I tracked the ball and wanted to tell them I knew how to throw and catch it. I tracked the dog and wanted to tell them I wasn’t afraid of it (this was before the big dogs showed up). I tracked the conversation and wanted to tell them that I had also seen those shows the night before. I shifted my weight from foot to foot and tried not to look too eager, failing miserably.

Suddenly, Mrs. Biferie was beside me, her hand again on my shoulder. “His name is MIKE! If I say he plays, HE PLAYS.” And that was that. The circle parted like the Red Sea, and I found the promised land of friendship.
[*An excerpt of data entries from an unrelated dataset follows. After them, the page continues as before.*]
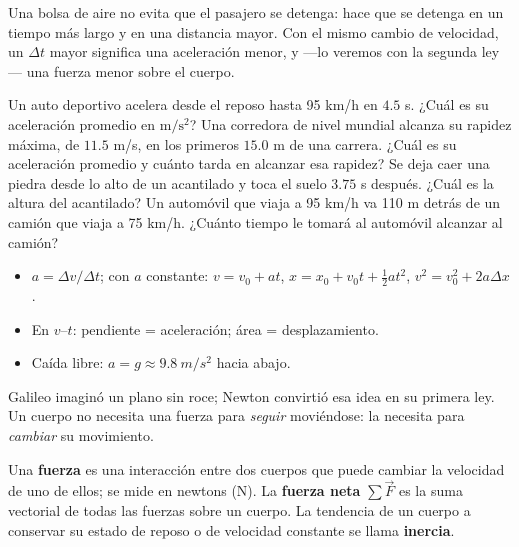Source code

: \documentclass[11pt]{article}
\begin{document}
\begin{aplicacion}
Una bolsa de aire no evita que el pasajero se detenga: hace que se detenga en un tiempo más
largo y en una distancia mayor. Con el mismo cambio de velocidad, un $\Delta t$ mayor significa
una aceleración menor, y ---lo veremos con la segunda ley--- una fuerza menor sobre el cuerpo.
\end{aplicacion}

\begin{preguntas}
\pregunta Un auto deportivo acelera desde el reposo hasta 95 km/h en $\num{4,5}$ s. ¿Cuál es su
aceleración promedio en $\mathrm{m/s^2}$?
\espacio{2cm}
\pregunta Una corredora de nivel mundial alcanza su rapidez máxima, de $\num{11,5}$ m/s, en los
primeros $\num{15,0}$ m de una carrera. ¿Cuál es su aceleración promedio y cuánto tarda en
alcanzar esa rapidez?
\espacio{3cm}
\pregunta Se deja caer una piedra desde lo alto de un acantilado y toca el suelo $\num{3,75}$ s
después. ¿Cuál es la altura del acantilado?
\espacio{2cm}
\pregunta Un automóvil que viaja a 95 km/h va 110 m detrás de un camión que viaja a 75 km/h.
¿Cuánto tiempo le tomará al automóvil alcanzar al camión?
\espacio{2.5cm}
\end{preguntas}

\begin{resumen}
\begin{itemize}
  \item $a = \Delta v/\Delta t$; con $a$ constante: $v = v_0 + at$,
        $x = x_0 + v_0t + \frac12 at^2$, $v^2 = v_0^2 + 2a\Delta x$.
  \item En $v$--$t$: pendiente = aceleración; área = desplazamiento.
  \item Caída libre: $a = g \approx \qty{9,8}{m/s^2}$ hacia abajo.
\end{itemize}
\end{resumen}

\label{tema:primeraley}

\begin{hilo}
Galileo imaginó un plano sin roce; Newton convirtió esa idea en su primera ley. Un cuerpo no
necesita una fuerza para \emph{seguir} moviéndose: la necesita para \emph{cambiar} su
movimiento.
\end{hilo}

Una \textbf{fuerza} es una interacción entre dos cuerpos que puede cambiar la velocidad de uno
de ellos; se mide en newtons (N). La \textbf{fuerza neta} $\sum\vec F$ es la suma vectorial de
todas las fuerzas sobre un cuerpo. La tendencia de un cuerpo a conservar su estado de reposo o
de velocidad constante se llama \textbf{inercia}.
\end{document}
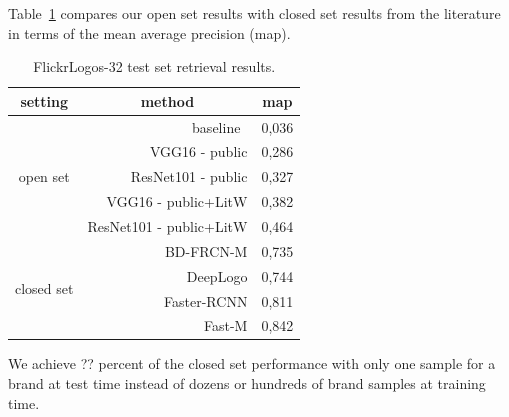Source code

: \documentclass[a4paper,twoside]{article}
\begin{document}
Table~\ref{tab:map} compares our open set results with closed set results from the literature in terms of the mean average precision (map). 
%
\begin{table}[t]
\centering
\begingroup	
\setlength{\tabcolsep}{6pt}
\caption{FlickrLogos-32 test set retrieval results.}
\label{tab:map}
\begin{small}
\begin{tabular}{crc}
\textbf{setting} & \multicolumn{1}{c}{\textbf{method}} & \textbf{map} \bigstrut[b]\\
\hline
\multirow{5}[2]{*}{\begin{sideways}open set\end{sideways}} & baseline~\cite{??} & 0,036 \bigstrut[t]\\
      & VGG16 - public & 0,286 \\
      & ResNet101 - public & 0,327 \\
\cline{2-3}      
      & VGG16 - public+LitW & 0,382 \bigstrut[t]\\
      & ResNet101 - public+LitW & 0,464 \bigstrut[b]\\
\hline
\multirow{4}[1]{*}{\begin{sideways}closed set\end{sideways}} & BD-FRCN-M \cite{oliveira2016} & 0,735 \bigstrut[t]\\	
      & DeepLogo \cite{iandola2015} & 0,744 \\ %
      & Faster-RCNN \cite{su2016} & 0,811 \\
      & Fast-M \cite{bao2016} & 0,842 \\
\end{tabular}%
\end{small}
\endgroup
\end{table}
We achieve ?? percent of the closed set performance with only one sample for a brand at test time instead of dozens or hundreds of brand samples at training time.
\end{document}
Morals: 1. You don’t have to choose a category. 2. Channel your inner Mrs. Biferie and insist on playing.

Personal politics

A colleague of mine named Joel Dvoskin recently wrote that “conservatives are for individual freedoms, so long as no one ever tries to use one, and liberals are for diversity and tolerance, so long as no one disagrees with them.” What I have found is that when I tell my conservative friends that I like Barack Obama, they are likely to say, “I hate Barack Obama.” When I tell my liberal friends that I like George Will, they are likely to say, “I hate you.”

I think this has to do with how personal a political issue can be for the particular liberal or conservative. There can be an intellectual, mutually respectful disagreement about whether government is too big, and about how much income tax is too much. But the intellectual tone and mutuality of respect disintegrate around certain personal issues. These include abortion on the conservative side and some civil rights on the liberal side. Some people idiosyncratically personalize other issues as well, such as the liberal who gets quite activated at the idea of genetically-altered food and the conservative who gets irate on the issue of the capital gains tax. When the subject of politics becomes personal, you have to expect the discourse to become emotional.

What makes me crazy is the issue of gay rights. I would have thought racism or the First Amendment would do it, if I’d had to guess, knowing what I know about myself and my upbringing. I suppose this has to do with the fact that I came late to understanding that gay people and straight people are just the same, so I get angry at the self I was, not just at the issue in front of me. I’m not saying this is true of every angry reaction in politics, that it is psychological—I’m saying it’s true about me. I always knew (I always had been taught) that black people and white people are just the same, but it wasn’t until Stonewall that I even began to think about gay rights, and it wasn’t really until my twenties that I made friends with a few gay people and could see the idiocy of invented distinctions between gays and straights. (There are uninvented distinctions that make perfect sense, such as matchmaking your straight friends with members of the opposite sex.)

Because I’m personally implicated, I can also get a little heated on the issue of white guys.

When I was growing up in the protected middle class, politics had a lot to do with elections and not much else. Disenfranchised people worried about political issues, not us. Even during the violence around race, I sympathized, but it didn’t seem to have much to do with me, much like Sudan and Syria now. Then, the Vietnam War made everything political. For one thing, I was personally involved, since the wrong lottery number could have sent me packing. For another, the discourse got ugly because it was accompanied by ugly pictures of people dying at the hands of Americans. Either you were a murderer, an abetter of murder, or someone calling other people murderers, many of whom were mainly (if clumsily) trying to protect the world from totalitarianism. Everything got ugly.

You can be a liberal without imputing racism, homophobia, and callousness to conservatives. You can be a conservative without imputing immorality, communism, or hyper-emotionality to liberals.